Source records Start Marker

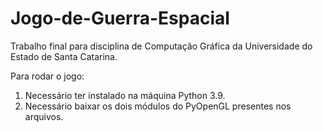 # Jogo-de-Guerra-Espacial
Trabalho final para disciplina de Computação Gráfica da Universidade do Estado de Santa Catarina.

Para rodar o jogo:

1) Necessário ter instalado na máquina Python 3.9.
2) Necessário baixar os dois módulos do PyOpenGL presentes nos arquivos.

Source records End Marker

Please set down exactly the lines running from the one with "Para rodar o" to the last line of the entries above, both of them included, and no others.

Para rodar o jogo:

1) Necessário ter instalado na máquina Python 3.9.
2) Necessário baixar os dois módulos do PyOpenGL presentes nos arquivos.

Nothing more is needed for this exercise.